One of my responsibilities is software supply chain security in a financial services org, so this signal would be valuable for vulnerability management of dependencies. I wouldn't call it "threat hunting" per se, but ground truth around threat actor patterns helps us build better defensive systems in this regard. Keeping the bad bits out is way easier than remediating once they've been ingested into systems.

> Your comment also has me dreaming about a Dependabot-esque utility that opens Github issues on repositories that have quarantined projects in their requirements.txt.

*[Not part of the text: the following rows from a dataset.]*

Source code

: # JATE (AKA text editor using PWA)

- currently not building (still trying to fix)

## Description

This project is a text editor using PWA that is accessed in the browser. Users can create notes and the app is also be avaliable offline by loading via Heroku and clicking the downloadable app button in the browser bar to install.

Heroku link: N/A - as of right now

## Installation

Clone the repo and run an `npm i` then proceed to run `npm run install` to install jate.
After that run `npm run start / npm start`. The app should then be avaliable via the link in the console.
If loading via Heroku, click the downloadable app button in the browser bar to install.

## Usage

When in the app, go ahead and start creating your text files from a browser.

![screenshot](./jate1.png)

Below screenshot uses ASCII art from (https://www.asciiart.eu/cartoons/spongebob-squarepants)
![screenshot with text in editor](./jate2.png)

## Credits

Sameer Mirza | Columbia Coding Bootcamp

It's not a bad idea, let Github know! Their security team is very good from my interactions with them.

alsodumb · 8 months ago

Given how widespread PyPI usage is, I'm surprised they only have one full time security staff. I mean I guess it makes sense, usage doesn't always mean they get more donations/money, but damn.

spencerchubb · 8 months ago

companies that actually care about security have a more secure solution and don't allow devs to use pypi

cjalmeida · 8 months ago

You’d be surprised by the amount of companies handling critical infrastructure that are OK with using PyPI directly

For example we have it behind a kind of transparent proxy, where you get only packages which were tested and scan by a team of experts.

davidshepherd7 · 8 months ago

Could you give some examples of more secure solutions?

me_vinayakakv · 8 months ago

https://socket.dev/ does a good job in detecting malicious packages in npm.

In their FAQ[1], they mention that they have plans to expand to PyPI as well.

[1]: https://docs.socket.dev/docs/faq

nathanmills · 8 months ago

Quarantining projects is just a band-aid. If you’re worried about malware, maybe stop letting random people upload code to the official package index. Or just write better docs so people stop using random packages in the first place.